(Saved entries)

= Beginning of Section =

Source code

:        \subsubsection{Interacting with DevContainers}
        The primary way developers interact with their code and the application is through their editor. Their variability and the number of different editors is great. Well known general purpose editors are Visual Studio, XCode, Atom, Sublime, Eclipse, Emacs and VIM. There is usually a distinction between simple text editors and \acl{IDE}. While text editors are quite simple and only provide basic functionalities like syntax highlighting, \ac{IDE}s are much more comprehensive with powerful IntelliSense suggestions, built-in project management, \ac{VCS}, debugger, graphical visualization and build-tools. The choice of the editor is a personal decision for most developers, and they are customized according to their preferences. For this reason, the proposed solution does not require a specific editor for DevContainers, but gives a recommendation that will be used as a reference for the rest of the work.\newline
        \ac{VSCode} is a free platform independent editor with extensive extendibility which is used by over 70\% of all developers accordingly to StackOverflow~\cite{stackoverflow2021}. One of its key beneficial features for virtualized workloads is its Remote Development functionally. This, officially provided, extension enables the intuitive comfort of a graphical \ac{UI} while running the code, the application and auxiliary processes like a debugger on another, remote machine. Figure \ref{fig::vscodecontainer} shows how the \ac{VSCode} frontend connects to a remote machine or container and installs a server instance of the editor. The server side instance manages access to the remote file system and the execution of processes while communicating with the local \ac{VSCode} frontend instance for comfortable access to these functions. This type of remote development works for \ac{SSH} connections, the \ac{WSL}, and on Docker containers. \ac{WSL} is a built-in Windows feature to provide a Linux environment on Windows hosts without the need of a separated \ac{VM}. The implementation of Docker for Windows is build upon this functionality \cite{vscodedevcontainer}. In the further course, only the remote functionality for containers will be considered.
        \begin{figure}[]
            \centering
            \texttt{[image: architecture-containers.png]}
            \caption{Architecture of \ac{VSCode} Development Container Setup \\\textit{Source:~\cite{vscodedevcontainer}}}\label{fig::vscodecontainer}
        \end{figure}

= End of Section =

_Exercise goal:_ In full and word for word, reproduce the data above.

_Result for this exercise:_
Source code

:        \subsubsection{Interacting with DevContainers}
        The primary way developers interact with their code and the application is through their editor. Their variability and the number of different editors is great. Well known general purpose editors are Visual Studio, XCode, Atom, Sublime, Eclipse, Emacs and VIM. There is usually a distinction between simple text editors and \acl{IDE}. While text editors are quite simple and only provide basic functionalities like syntax highlighting, \ac{IDE}s are much more comprehensive with powerful IntelliSense suggestions, built-in project management, \ac{VCS}, debugger, graphical visualization and build-tools. The choice of the editor is a personal decision for most developers, and they are customized according to their preferences. For this reason, the proposed solution does not require a specific editor for DevContainers, but gives a recommendation that will be used as a reference for the rest of the work.\newline
        \ac{VSCode} is a free platform independent editor with extensive extendibility which is used by over 70\% of all developers accordingly to StackOverflow~\cite{stackoverflow2021}. One of its key beneficial features for virtualized workloads is its Remote Development functionally. This, officially provided, extension enables the intuitive comfort of a graphical \ac{UI} while running the code, the application and auxiliary processes like a debugger on another, remote machine. Figure \ref{fig::vscodecontainer} shows how the \ac{VSCode} frontend connects to a remote machine or container and installs a server instance of the editor. The server side instance manages access to the remote file system and the execution of processes while communicating with the local \ac{VSCode} frontend instance for comfortable access to these functions. This type of remote development works for \ac{SSH} connections, the \ac{WSL}, and on Docker containers. \ac{WSL} is a built-in Windows feature to provide a Linux environment on Windows hosts without the need of a separated \ac{VM}. The implementation of Docker for Windows is build upon this functionality \cite{vscodedevcontainer}. In the further course, only the remote functionality for containers will be considered.
        \begin{figure}[]
            \centering
            \texttt{[image: architecture-containers.png]}
            \caption{Architecture of \ac{VSCode} Development Container Setup \\\textit{Source:~\cite{vscodedevcontainer}}}\label{fig::vscodecontainer}
        \end{figure}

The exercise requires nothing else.